[Collected data]
######

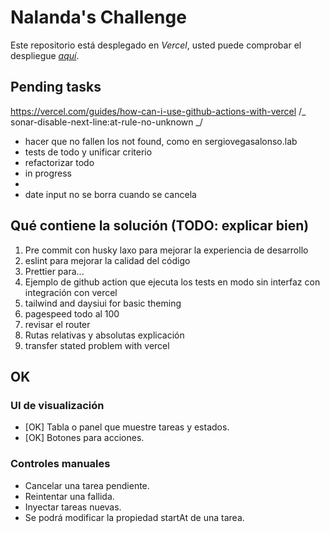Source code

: # Nalanda's Challenge

Este repositorio está desplegado en _Vercel_, usted puede comprobar el despliegue _[aquí](https://nalanda-challenge.vercel.app/)_.

## Pending tasks

https://vercel.com/guides/how-can-i-use-github-actions-with-vercel
/_ sonar-disable-next-line:at-rule-no-unknown _/
* hacer que no fallen los not found, como en sergiovegasalonso.lab
* tests de todo y unificar criterio
* refactorizar todo
* in progress
* <!-- TODO: Replace with nlnd-date-input -->
* date input no se borra cuando se cancela

## Qué contiene la solución (TODO: explicar bien)

1. Pre commit con husky laxo para mejorar la experiencia de desarrollo
2. eslint para mejorar la calidad del código
3. Prettier para...
4. Ejemplo de github action que ejecuta los tests en modo sin interfaz con integración con vercel
5. tailwind and daysiui for basic theming
6. pagespeed todo al 100
7. revisar el router
8. Rutas relativas y absolutas explicación
9. transfer stated problem with vercel

## OK

### UI de visualización

* [OK] Tabla o panel que muestre tareas y estados.
* [OK] Botones para acciones.

### Controles manuales
* Cancelar una tarea pendiente.
* Reintentar una fallida.
* Inyectar tareas nuevas.
* Se podrá modificar la propiedad startAt de una tarea.
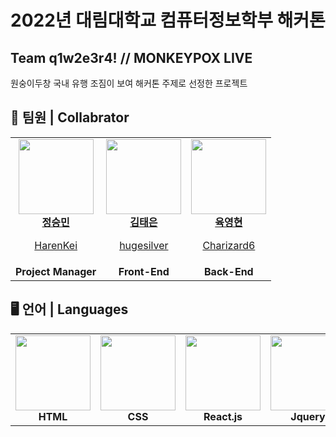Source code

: # 2022년 대림대학교 컴퓨터정보학부 해커톤
## Team q1w2e3r4! // MONKEYPOX LIVE
원숭이두창 국내 유행 조짐이 보여 해커톤 주제로 선정한 프로젝트

## 👥  팀원 | Collabrator
<table>
<tr>
<td align="center">
<a href="https://github.com/harenkei">
<img src="https://avatars.githubusercontent.com/u/47844901?v=4" width="120px" height="auto" >
<br>
<b>정승민</b>
<br>
<p>HarenKei</p>
</a>
</td>
<td align="center">
<a href="https://github.com/hugesilver">
<img src="https://avatars.githubusercontent.com/u/44265544?v=4" width="120px" height="auto" >
<br>
<b>김태은</b>
<br>
<p>hugesilver</p>
</a>
</td>
<td align="center">
<a href="https://github.com/charizard6">
<img src="https://avatars.githubusercontent.com/u/107835703?v=4" width="120px" height="auto" >
<br>
<b>육영현</b>
<br>
<p>Charizard6</p>
</a>
</td>
</tr>
<tr>
<td align="center"><b>Project Manager</b></td>
<td align="center"><b>Front-End</b></td>
<td align="center"><b>Back-End</b></td>
</tr>
</table>

## 🖥 언어 | Languages
<table>
<tr>
<td align="center">
<img src="https://cdn.iconscout.com/icon/free/png-256/html-2752158-2284975.png" width="120px" height="auto">
<br>
<b>HTML</b>
</td>
<td align="center">
<img src="https://cdn.iconscout.com/icon/free/png-256/css3-11-1175239.png" width="120px" height="auto">
<br>
<b>CSS</b>
</td>
<td align="center">
<img src="https://cdn.iconscout.com/icon/free/png-256/react-1-282599.png" width="120px" height="auto">
<br>
<b>React.js</b>
</td>
<td align="center">
<img src="https://cdn.iconscout.com/icon/free/png-256/jquery-7-1175152.png" width="120px" height="auto">
<br>
<b>Jquery</b>
</td>
<td align="center">
<img src="https://cdn.iconscout.com/icon/free/png-256/java-59-1174952.png" width="120px" height="auto">
<br>
<b>Java</b>
</td>
</tr>
</table>
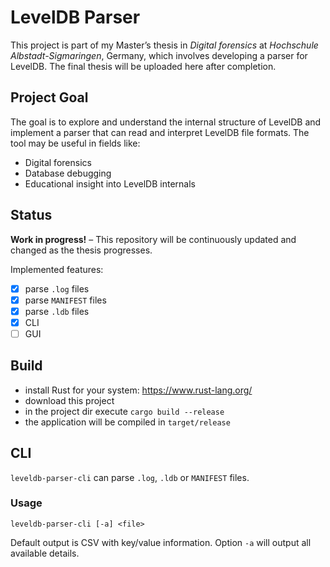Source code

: # LevelDB Parser

This project is part of my Master’s thesis in *Digital forensics* at *Hochschule Albstadt-Sigmaringen*, Germany, which involves developing a parser for LevelDB. The final thesis will be uploaded here after completion.

## Project Goal

The goal is to explore and understand the internal structure of LevelDB and implement a parser that can read and interpret LevelDB file formats. The tool may be useful in fields like:

- Digital forensics
- Database debugging
- Educational insight into LevelDB internals


## Status

**Work in progress!** – This repository will be continuously updated and changed as the thesis progresses.


Implemented features:

- [x] parse `.log` files
- [x] parse `MANIFEST` files
- [x] parse `.ldb` files
- [x] CLI
- [ ] GUI

## Build
- install Rust for your system: https://www.rust-lang.org/
- download this project
- in the project dir execute `cargo build --release`
- the application will be compiled in `target/release`

## CLI
`leveldb-parser-cli` can parse `.log`, `.ldb` or `MANIFEST` files. 

### Usage
`leveldb-parser-cli [-a] <file>`

Default output is CSV with key/value information. Option `-a` will output all available details.

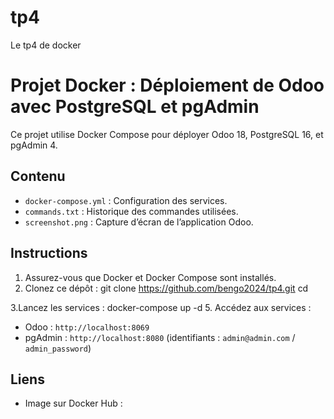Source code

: # tp4
Le tp4 de docker
# Projet Docker : Déploiement de Odoo avec PostgreSQL et pgAdmin

Ce projet utilise Docker Compose pour déployer Odoo 18, PostgreSQL 16, et pgAdmin 4.

## Contenu
- `docker-compose.yml` : Configuration des services.
- `commands.txt` : Historique des commandes utilisées.
- `screenshot.png` : Capture d’écran de l’application Odoo.

## Instructions
1. Assurez-vous que Docker et Docker Compose sont installés.
2. Clonez ce dépôt :
git clone https://github.com/bengo2024/tp4.git
cd  

3.Lancez les services :
docker-compose up -d
5. Accédez aux services :
- Odoo : `http://localhost:8069`
- pgAdmin : `http://localhost:8080` (identifiants : `admin@admin.com` / `admin_password`)

## Liens
- Image sur Docker Hub : 
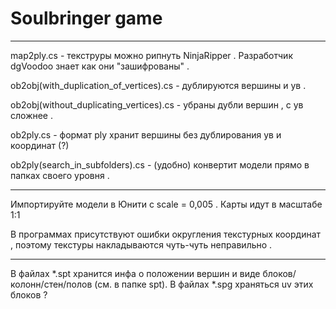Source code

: 
# Soulbringer game

***************************************************************************************************************************************

map2ply.cs - текструры можно рипнуть NinjaRipper . Разработчик dgVoodoo знает как они "зашифрованы" . 

ob2obj(with_duplication_of_vertices).cs - дублируются вершины и ув .

ob2obj(without_duplicating_vertices).cs - убраны дубли вершин , с ув сложнее . 

ob2ply.cs	- формат ply хранит вершины без дублирования ув и координат (?)

ob2ply(search_in_subfolders).cs - (удобно) конвертит модели прямо в папках своего уровня . 

***************************************************************************************************************************************

Импортируйте модели в Юнити с scale = 0,005 . Карты идут в масштабе 1:1

В программах присутствуют ошибки округления текстурных координат , поэтому текстуры накладываются чуть-чуть неправильно . 

***************************************************************************************************************************************

В файлах *.spt хранится инфа о положении вершин и виде блоков/колонн/стен/полов (см. в папке spt). 
В файлах *.spg храняться uv этих блоков ? 
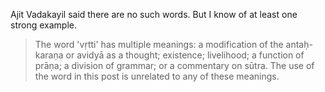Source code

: Ajit Vadakayil said there are no such words. But I know of at least one strong example.

> The word 'vṛtti' has multiple meanings: a modification of the antaḥ-karaṇa or avidyā as a thought; existence; livelihood; a function of prāṇa; a division of grammar; or a commentary on sūtra. The use of the word in this post is unrelated to any of these meanings.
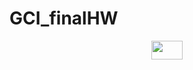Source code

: # GCI_finalHW

<p align='center'>
  <img src='https://github.com/Dae-yangKim/GCI_finalHW/assets/102850893/808a0c09-733d-45b9-9cf0-d6beb24c0f26' width = 50 height=30>
</p>
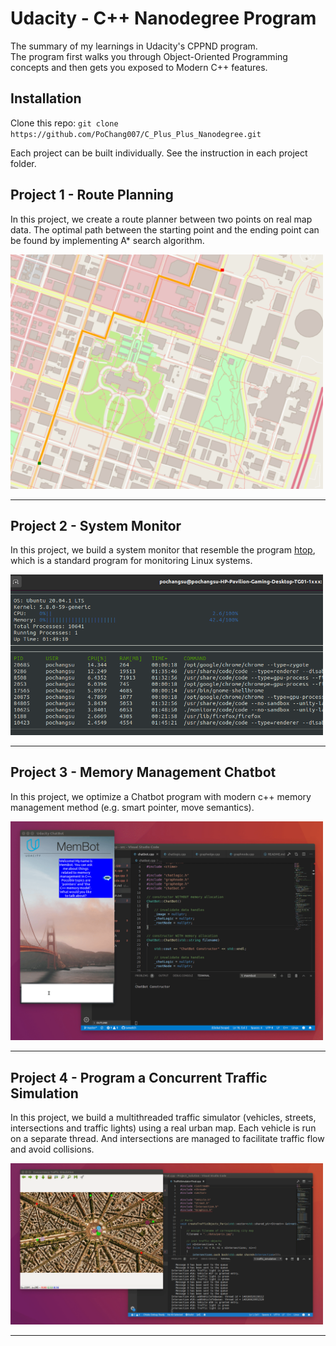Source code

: # Udacity - C++ Nanodegree Program

The summary of my learnings in Udacity's CPPND program.  
The program first walks you through Object-Oriented Programming concepts and then gets you exposed to Modern C++ features.

## Installation

Clone this repo: `git clone https://github.com/PoChang007/C_Plus_Plus_Nanodegree.git`

Each project can be built individually. See the instruction in each project folder.

## Project 1 - Route Planning

In this project, we create a route planner between two points on real map data. The optimal path between the starting point and the ending point can be found by implementing A* search algorithm.

<img src="Project_1_Route_Planning/map.png" width="500">
<hr>

## Project 2 - System Monitor

In this project, we build a system monitor that resemble the program [htop](https://htop.dev/), which is a standard program for monitoring Linux systems.

<img src="Project_2_System_Monitor/images/monitor.png" width="500">
<hr>

## Project 3 - Memory Management Chatbot

In this project, we optimize a Chatbot program with modern c++ memory management method (e.g. smart pointer, move semantics).

<img src="Project_3_Memory_Management_Chatbot/images/chatbot_demo.gif" width="500">
<hr>

## Project 4 - Program a Concurrent Traffic Simulation

In this project, we build a multithreaded traffic simulator (vehicles, streets, intersections and traffic lights) using a real urban map. Each vehicle is run on a separate thread. And intersections are managed to facilitate traffic flow and avoid collisions.

<img src="Project_4_Program_a_Concurrent_Traffic_Simulation/data/traffic_simulation.gif" width="500">
<hr>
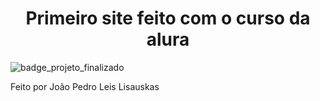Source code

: <h1 align="center">Primeiro site feito com o curso da alura</h1>
<img src="https://img.shields.io/badge/Projeto-finalizado-green" alt="badge_projeto_finalizado">

<p>Feito por João Pedro Leis Lisauskas</p>
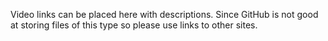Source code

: Video links can be placed here with descriptions.   Since GitHub is not good at storing files of this type so please use links to other sites.  



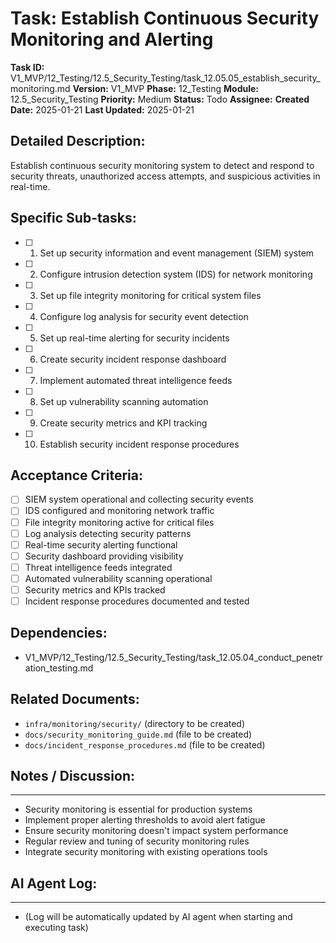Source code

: # Task: Establish Continuous Security Monitoring and Alerting

**Task ID:** V1_MVP/12_Testing/12.5_Security_Testing/task_12.05.05_establish_security_monitoring.md
**Version:** V1_MVP
**Phase:** 12_Testing
**Module:** 12.5_Security_Testing
**Priority:** Medium
**Status:** Todo
**Assignee:**
**Created Date:** 2025-01-21
**Last Updated:** 2025-01-21

## Detailed Description:
Establish continuous security monitoring system to detect and respond to security threats, unauthorized access attempts, and suspicious activities in real-time.

## Specific Sub-tasks:
- [ ] 1. Set up security information and event management (SIEM) system
- [ ] 2. Configure intrusion detection system (IDS) for network monitoring
- [ ] 3. Set up file integrity monitoring for critical system files
- [ ] 4. Configure log analysis for security event detection
- [ ] 5. Set up real-time alerting for security incidents
- [ ] 6. Create security incident response dashboard
- [ ] 7. Implement automated threat intelligence feeds
- [ ] 8. Set up vulnerability scanning automation
- [ ] 9. Create security metrics and KPI tracking
- [ ] 10. Establish security incident response procedures

## Acceptance Criteria:
- [ ] SIEM system operational and collecting security events
- [ ] IDS configured and monitoring network traffic
- [ ] File integrity monitoring active for critical files
- [ ] Log analysis detecting security patterns
- [ ] Real-time security alerting functional
- [ ] Security dashboard providing visibility
- [ ] Threat intelligence feeds integrated
- [ ] Automated vulnerability scanning operational
- [ ] Security metrics and KPIs tracked
- [ ] Incident response procedures documented and tested

## Dependencies:
- V1_MVP/12_Testing/12.5_Security_Testing/task_12.05.04_conduct_penetration_testing.md

## Related Documents:
- `infra/monitoring/security/` (directory to be created)
- `docs/security_monitoring_guide.md` (file to be created)
- `docs/incident_response_procedures.md` (file to be created)

## Notes / Discussion:
---
* Security monitoring is essential for production systems
* Implement proper alerting thresholds to avoid alert fatigue
* Ensure security monitoring doesn't impact system performance
* Regular review and tuning of security monitoring rules
* Integrate security monitoring with existing operations tools

## AI Agent Log:
---
* (Log will be automatically updated by AI agent when starting and executing task)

######

Pick out all lines from the data above in which the word "progress" appears.

* in progress
**Work in progress!** – This repository will be continuously updated and changed as the thesis progresses.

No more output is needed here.